§ **Try it**:
Nothing but a number should be given: how many lines of the records include "generated"?

§ **Extracted material**:
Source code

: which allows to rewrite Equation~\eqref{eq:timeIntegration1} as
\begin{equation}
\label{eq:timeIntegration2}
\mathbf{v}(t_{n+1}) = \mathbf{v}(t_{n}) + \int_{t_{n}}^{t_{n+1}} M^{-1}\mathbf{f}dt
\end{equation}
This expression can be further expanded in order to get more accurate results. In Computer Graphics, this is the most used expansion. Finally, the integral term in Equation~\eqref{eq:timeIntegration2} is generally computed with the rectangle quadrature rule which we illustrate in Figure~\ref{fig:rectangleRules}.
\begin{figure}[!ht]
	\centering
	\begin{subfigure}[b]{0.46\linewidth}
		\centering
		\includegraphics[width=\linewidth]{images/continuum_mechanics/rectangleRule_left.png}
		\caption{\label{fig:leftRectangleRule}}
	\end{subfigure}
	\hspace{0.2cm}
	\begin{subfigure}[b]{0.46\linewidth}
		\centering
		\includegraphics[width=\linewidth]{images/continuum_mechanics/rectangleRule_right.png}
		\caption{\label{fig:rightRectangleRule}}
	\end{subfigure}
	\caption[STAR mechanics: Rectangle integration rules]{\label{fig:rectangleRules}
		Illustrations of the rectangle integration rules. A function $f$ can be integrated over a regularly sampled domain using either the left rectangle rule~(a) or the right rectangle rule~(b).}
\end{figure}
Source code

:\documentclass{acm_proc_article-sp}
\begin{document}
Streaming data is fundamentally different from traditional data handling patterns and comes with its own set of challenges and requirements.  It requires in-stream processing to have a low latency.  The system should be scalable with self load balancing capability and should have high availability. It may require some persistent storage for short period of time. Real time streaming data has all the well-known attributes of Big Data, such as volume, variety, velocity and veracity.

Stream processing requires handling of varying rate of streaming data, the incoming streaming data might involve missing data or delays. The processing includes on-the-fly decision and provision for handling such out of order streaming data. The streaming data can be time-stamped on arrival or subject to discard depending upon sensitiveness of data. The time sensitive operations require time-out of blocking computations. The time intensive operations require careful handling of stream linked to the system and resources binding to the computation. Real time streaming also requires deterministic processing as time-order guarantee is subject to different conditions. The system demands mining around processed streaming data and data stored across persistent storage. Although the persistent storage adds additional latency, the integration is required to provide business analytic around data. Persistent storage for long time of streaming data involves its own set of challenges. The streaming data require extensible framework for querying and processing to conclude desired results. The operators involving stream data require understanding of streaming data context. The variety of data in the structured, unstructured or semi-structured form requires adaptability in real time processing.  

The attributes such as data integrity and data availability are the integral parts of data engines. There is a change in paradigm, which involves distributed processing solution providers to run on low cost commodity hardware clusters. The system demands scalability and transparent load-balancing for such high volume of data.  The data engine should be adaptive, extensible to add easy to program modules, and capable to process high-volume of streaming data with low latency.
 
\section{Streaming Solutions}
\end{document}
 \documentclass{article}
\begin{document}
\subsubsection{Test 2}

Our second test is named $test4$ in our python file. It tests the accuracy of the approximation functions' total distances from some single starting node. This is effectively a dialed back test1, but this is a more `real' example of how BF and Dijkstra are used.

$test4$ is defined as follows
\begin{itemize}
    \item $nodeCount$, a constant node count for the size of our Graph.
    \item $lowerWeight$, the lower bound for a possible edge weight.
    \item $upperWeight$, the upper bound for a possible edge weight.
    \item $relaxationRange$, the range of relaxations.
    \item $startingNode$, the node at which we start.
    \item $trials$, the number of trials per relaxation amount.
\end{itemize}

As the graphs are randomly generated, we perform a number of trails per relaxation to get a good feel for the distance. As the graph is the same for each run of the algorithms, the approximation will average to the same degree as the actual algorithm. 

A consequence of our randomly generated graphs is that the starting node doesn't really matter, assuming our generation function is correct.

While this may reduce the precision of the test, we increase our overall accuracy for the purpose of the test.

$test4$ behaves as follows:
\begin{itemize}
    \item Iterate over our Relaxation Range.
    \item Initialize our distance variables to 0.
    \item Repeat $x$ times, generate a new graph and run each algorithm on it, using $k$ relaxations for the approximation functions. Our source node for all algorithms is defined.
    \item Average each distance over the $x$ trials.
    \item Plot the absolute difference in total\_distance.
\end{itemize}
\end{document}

§ **Solution below**:
2